"""

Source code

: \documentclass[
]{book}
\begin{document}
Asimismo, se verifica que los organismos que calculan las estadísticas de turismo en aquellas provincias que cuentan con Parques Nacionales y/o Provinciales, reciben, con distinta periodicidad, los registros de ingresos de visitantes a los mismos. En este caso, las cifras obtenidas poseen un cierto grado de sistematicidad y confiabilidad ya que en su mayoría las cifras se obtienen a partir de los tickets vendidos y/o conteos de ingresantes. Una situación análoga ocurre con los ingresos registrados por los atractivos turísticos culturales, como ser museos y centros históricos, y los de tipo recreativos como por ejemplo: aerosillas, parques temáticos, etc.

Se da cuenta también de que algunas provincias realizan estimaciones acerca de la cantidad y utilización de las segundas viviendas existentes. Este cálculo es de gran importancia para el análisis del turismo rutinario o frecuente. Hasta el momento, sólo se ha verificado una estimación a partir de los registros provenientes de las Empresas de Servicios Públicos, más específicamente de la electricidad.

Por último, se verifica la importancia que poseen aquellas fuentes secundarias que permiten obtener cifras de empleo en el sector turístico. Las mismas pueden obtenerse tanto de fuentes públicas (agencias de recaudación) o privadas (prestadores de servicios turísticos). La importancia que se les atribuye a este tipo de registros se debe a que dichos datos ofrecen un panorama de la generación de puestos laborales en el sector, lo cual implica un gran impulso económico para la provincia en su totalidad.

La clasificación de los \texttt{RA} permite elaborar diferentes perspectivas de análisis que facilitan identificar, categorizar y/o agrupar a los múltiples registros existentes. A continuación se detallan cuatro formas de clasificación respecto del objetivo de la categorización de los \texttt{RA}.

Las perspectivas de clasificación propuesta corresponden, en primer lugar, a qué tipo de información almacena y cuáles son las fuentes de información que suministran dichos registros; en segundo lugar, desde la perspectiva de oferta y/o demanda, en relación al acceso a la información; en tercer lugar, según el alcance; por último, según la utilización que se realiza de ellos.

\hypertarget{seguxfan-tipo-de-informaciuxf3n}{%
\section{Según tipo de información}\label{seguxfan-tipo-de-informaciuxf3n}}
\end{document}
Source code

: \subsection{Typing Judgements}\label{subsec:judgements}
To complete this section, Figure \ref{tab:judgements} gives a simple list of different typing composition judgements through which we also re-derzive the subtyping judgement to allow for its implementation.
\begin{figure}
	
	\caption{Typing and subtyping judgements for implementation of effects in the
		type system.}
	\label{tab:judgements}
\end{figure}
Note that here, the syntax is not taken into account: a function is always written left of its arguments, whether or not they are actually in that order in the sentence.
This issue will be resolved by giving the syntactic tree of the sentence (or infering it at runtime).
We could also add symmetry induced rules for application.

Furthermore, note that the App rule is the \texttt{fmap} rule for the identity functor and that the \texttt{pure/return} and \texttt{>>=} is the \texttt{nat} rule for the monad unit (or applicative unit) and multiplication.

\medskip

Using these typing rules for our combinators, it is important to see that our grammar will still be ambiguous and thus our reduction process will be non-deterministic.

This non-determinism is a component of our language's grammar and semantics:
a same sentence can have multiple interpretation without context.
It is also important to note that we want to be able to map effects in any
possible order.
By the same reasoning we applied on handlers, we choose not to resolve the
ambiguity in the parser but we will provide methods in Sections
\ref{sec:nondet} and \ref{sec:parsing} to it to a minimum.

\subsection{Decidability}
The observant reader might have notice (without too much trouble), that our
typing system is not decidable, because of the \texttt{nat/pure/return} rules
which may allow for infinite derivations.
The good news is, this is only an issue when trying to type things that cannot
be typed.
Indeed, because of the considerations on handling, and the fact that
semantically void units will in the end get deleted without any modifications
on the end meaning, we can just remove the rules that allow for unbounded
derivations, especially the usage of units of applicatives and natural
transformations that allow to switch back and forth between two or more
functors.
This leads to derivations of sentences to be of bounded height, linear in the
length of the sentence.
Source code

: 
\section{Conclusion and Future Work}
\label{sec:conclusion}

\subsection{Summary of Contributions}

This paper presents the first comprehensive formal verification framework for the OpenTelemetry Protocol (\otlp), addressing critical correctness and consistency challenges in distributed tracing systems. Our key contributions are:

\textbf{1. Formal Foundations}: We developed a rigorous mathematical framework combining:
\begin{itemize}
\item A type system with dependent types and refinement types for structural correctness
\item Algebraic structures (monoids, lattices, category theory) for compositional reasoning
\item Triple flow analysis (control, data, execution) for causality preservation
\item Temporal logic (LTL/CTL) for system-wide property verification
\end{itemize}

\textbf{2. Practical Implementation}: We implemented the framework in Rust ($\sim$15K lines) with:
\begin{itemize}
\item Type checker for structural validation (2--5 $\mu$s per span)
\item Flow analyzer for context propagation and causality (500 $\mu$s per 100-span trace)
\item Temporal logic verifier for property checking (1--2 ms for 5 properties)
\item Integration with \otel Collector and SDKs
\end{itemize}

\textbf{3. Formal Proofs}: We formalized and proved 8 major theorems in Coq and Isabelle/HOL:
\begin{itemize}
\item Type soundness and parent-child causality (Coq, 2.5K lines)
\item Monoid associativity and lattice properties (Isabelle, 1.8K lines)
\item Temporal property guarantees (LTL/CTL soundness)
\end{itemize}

"""
"""

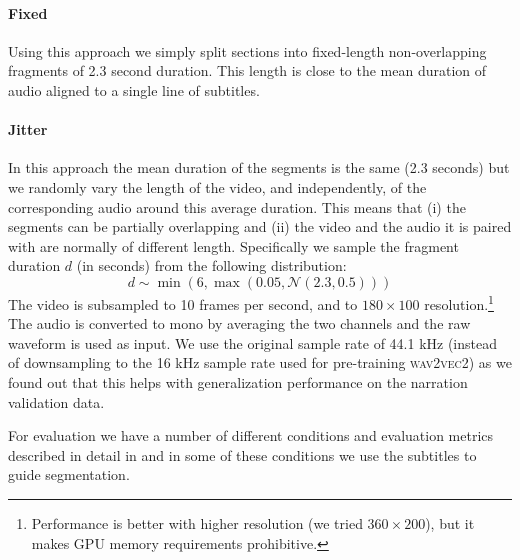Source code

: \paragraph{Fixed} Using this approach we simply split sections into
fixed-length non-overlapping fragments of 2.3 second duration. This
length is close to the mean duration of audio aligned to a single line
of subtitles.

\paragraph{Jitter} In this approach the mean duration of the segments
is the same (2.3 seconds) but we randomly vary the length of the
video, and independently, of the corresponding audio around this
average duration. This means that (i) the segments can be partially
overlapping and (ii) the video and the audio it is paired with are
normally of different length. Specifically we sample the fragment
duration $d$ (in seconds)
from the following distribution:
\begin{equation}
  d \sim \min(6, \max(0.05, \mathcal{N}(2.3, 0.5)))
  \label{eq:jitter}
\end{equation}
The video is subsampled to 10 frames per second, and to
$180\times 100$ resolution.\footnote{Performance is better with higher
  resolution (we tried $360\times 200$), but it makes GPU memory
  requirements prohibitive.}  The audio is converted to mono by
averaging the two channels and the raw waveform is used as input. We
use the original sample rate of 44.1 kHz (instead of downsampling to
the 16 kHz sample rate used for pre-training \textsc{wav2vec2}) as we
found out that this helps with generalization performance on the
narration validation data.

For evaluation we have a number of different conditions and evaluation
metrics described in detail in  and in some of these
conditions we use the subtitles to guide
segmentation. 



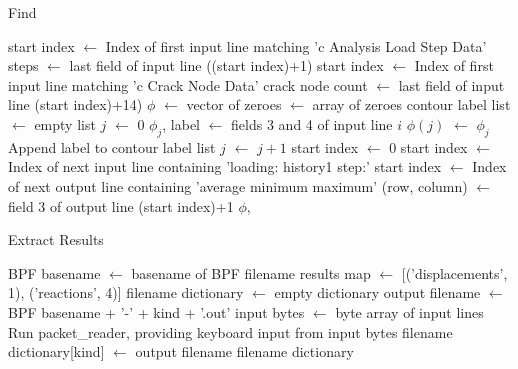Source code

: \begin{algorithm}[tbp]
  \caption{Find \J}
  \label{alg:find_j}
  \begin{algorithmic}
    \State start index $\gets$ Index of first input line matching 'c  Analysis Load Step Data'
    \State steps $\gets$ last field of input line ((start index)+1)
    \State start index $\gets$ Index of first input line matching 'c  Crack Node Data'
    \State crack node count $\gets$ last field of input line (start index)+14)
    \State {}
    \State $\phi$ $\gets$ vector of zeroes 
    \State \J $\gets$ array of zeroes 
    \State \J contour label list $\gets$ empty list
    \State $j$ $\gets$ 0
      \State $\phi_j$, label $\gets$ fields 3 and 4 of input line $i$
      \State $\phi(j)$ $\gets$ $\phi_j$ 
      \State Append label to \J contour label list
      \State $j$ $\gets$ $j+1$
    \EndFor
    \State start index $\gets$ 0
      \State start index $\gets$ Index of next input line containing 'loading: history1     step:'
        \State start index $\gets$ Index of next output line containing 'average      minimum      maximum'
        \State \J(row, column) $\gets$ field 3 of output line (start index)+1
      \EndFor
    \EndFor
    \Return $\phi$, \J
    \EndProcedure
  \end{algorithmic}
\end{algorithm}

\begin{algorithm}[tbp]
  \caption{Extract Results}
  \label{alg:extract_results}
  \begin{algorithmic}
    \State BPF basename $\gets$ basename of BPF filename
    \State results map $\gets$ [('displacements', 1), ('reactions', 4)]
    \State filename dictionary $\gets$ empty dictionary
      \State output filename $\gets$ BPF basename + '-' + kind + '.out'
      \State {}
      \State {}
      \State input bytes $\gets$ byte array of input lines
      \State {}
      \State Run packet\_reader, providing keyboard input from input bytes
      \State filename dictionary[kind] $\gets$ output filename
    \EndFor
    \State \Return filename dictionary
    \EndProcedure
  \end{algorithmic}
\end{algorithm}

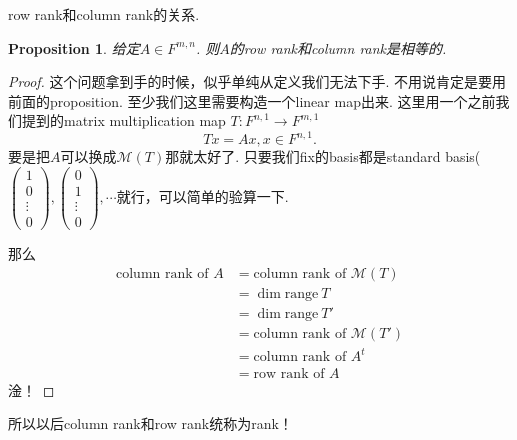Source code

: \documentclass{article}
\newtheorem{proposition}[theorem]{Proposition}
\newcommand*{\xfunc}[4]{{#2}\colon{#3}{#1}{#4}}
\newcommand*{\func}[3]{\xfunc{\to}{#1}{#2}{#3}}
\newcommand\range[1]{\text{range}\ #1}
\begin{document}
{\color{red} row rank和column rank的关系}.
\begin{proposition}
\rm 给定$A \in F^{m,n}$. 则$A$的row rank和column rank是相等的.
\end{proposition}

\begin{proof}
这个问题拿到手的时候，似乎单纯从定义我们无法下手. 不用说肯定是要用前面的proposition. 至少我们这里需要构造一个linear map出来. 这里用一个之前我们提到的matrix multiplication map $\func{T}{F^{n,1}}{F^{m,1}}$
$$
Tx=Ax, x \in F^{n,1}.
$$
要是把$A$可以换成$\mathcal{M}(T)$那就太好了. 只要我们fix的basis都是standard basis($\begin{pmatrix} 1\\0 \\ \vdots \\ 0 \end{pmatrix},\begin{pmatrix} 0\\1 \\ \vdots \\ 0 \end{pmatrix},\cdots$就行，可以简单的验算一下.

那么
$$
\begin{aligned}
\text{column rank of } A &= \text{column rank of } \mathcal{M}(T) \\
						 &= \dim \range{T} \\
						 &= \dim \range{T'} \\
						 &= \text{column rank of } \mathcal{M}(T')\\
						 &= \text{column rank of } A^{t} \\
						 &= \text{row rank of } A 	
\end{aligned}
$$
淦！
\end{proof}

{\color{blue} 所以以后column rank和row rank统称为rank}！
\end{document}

"""

Beginning with the line containing "The observant reader" and ending with the line containing "per 100-span trace)", extract those lines exactly from the listing above, and only those.

The observant reader might have notice (without too much trouble), that our
typing system is not decidable, because of the \texttt{nat/pure/return} rules
which may allow for infinite derivations.
The good news is, this is only an issue when trying to type things that cannot
be typed.
Indeed, because of the considerations on handling, and the fact that
semantically void units will in the end get deleted without any modifications
on the end meaning, we can just remove the rules that allow for unbounded
derivations, especially the usage of units of applicatives and natural
transformations that allow to switch back and forth between two or more
functors.
This leads to derivations of sentences to be of bounded height, linear in the
length of the sentence.
Source code

: 
\section{Conclusion and Future Work}
\label{sec:conclusion}

\subsection{Summary of Contributions}

This paper presents the first comprehensive formal verification framework for the OpenTelemetry Protocol (\otlp), addressing critical correctness and consistency challenges in distributed tracing systems. Our key contributions are:

\textbf{1. Formal Foundations}: We developed a rigorous mathematical framework combining:
\begin{itemize}
\item A type system with dependent types and refinement types for structural correctness
\item Algebraic structures (monoids, lattices, category theory) for compositional reasoning
\item Triple flow analysis (control, data, execution) for causality preservation
\item Temporal logic (LTL/CTL) for system-wide property verification
\end{itemize}

\textbf{2. Practical Implementation}: We implemented the framework in Rust ($\sim$15K lines) with:
\begin{itemize}
\item Type checker for structural validation (2--5 $\mu$s per span)
\item Flow analyzer for context propagation and causality (500 $\mu$s per 100-span trace)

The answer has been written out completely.